Doesnt work yet... tried https, switching to us english... Still no luck :(

Stop

whats the big deal...

With gmail, assuming you don't have more than 3gb or emails you can just set it to auto archive any mail downloaded over pop3, so you can always access it even if you HAVE downloaded it, via the web.. and its like a auto backup system :)

so i dont see why imap is so important on gamail...

Anonymous Coward
Dead Vulture

@william

what your not doing william is selecting the radio button in gmail settings that says something like automaticly delete once downloaded....

Re: Bah Humbug

Yes, yes, yes Ian, and here's another one:

"IMAP compliments webmail..."

Unless Paul's implying IMAP praises webmail, the word is *complement*.

Incidentally, I've been running mail servers for about 8 years now and we support pop3/imap/webmail, but my biggest problem with imap/webmail is not the disk space I have to provide, it's the difficulty with load-balancing across multiple, geographically dispersed servers. Because of its "now you host it now you don't" nature, pop3's a breeze, but the synchronisation issues with the other two are a pain.

Imap vs Pop3

I may be wrong - but I don't think Pop3 has any of the inbuilt server side mail searching/filtering/storage functionality that imap has built in, enabling you to quickly find the mail you want, and store it somewhere sensible, making far superior to anything pop3 offers.- But then again I guess most mail clients (except pine) don't give you access to all this extra functionality.

www.merseymail.com, was built round Imap, and until recently offered external imap use - a service which sadly has been withdrawn due to over use.

Anonymous Coward
IT Angle

Question for POP3 fans

How do you use >1 mail client on the same account?

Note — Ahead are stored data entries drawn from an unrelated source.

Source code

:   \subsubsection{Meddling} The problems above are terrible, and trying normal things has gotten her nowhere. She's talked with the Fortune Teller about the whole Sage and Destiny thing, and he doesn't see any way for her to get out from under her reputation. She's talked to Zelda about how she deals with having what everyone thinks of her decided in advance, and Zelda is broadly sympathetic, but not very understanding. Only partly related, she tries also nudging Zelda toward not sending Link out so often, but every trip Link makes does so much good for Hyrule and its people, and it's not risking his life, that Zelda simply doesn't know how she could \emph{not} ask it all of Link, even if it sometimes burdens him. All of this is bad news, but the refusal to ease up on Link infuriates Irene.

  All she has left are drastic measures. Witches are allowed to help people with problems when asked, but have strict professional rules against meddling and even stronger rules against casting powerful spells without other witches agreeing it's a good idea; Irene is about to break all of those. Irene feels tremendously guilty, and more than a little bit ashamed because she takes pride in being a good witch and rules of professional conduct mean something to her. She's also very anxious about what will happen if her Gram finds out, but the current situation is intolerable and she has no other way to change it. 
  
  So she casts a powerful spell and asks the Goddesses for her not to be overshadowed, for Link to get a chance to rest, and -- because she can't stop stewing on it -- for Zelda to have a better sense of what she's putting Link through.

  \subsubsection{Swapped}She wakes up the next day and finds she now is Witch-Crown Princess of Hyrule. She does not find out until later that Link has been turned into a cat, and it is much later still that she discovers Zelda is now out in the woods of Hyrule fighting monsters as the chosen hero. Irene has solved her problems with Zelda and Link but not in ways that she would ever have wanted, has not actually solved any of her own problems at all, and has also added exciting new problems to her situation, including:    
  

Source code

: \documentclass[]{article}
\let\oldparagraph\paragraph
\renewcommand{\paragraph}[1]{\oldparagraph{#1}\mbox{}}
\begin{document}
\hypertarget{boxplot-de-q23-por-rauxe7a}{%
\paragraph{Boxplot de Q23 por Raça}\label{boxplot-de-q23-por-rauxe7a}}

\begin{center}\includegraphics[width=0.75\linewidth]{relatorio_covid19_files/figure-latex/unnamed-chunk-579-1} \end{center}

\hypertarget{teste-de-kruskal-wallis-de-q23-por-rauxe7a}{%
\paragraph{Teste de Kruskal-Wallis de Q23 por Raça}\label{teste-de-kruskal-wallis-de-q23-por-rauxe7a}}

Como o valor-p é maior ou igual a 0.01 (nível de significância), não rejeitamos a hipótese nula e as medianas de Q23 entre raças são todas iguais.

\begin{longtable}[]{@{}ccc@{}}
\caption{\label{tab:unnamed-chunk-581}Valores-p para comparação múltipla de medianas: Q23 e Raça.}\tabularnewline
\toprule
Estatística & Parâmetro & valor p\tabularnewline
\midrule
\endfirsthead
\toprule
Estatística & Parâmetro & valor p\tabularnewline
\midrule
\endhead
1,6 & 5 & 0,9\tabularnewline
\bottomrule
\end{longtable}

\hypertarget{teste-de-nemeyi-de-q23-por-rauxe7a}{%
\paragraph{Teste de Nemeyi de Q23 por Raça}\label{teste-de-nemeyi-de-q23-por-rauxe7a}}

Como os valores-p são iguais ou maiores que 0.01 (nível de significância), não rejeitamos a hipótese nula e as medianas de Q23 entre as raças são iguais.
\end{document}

IMAP makes this a breeze - whether I use my desktop, laptop or phone, I see the same mail, correctly marked as read/unread.

Go IMAP!

Anonymous Coward
Anonymous Coward

What's the point?

There may be advantages to IMAP, but GMail's POP3 support already gives you the best of both worlds. You can download messages to your own mail client but set GMail to archive them when you do. If you use GMail's SMTP server for sending, sent messages are kept in your GMail account too.

I've taken to using GMail as my main e-mail client but occasionally download messages to Thunderbird so that I have a local copy.

For those who don't already know, there's also quite a nice mobile client available for GMail.

Anonymous Coward
Anonymous Coward

Re: Question for POP3 fans

I use the same POP3 account on three clients - you just leave messages on the server instead of deleting when you download it.

The POP3 server can often forward a notification or whole message to another email account with each email received.

My experience with IMAP clients, is the server is set up to delete messages after 90 days, which also deletes the local "offline" copy. IMAP gives you virtual folders, but if you are not careful, their contents also get deleted after 90 days.

Anonymous Coward
Anonymous Coward

@Joe Bloggs

Maybe consider not being a FastMail freeloader and upgrade your Guest-level account to a Member-level account for the modest one-time payment, with the ability to purchase additional storage beyond the provided 16MB if needed.

To: Anonymous Coward

Well, with Gmail, Hotmail, Yahoo Mail and others offering gigabytes of email storage for free, I find it hard to justify paying US$14.95 for a measly 6 MB of extra space. Also, if you're going to call people names, at least have the guts to reveal your own.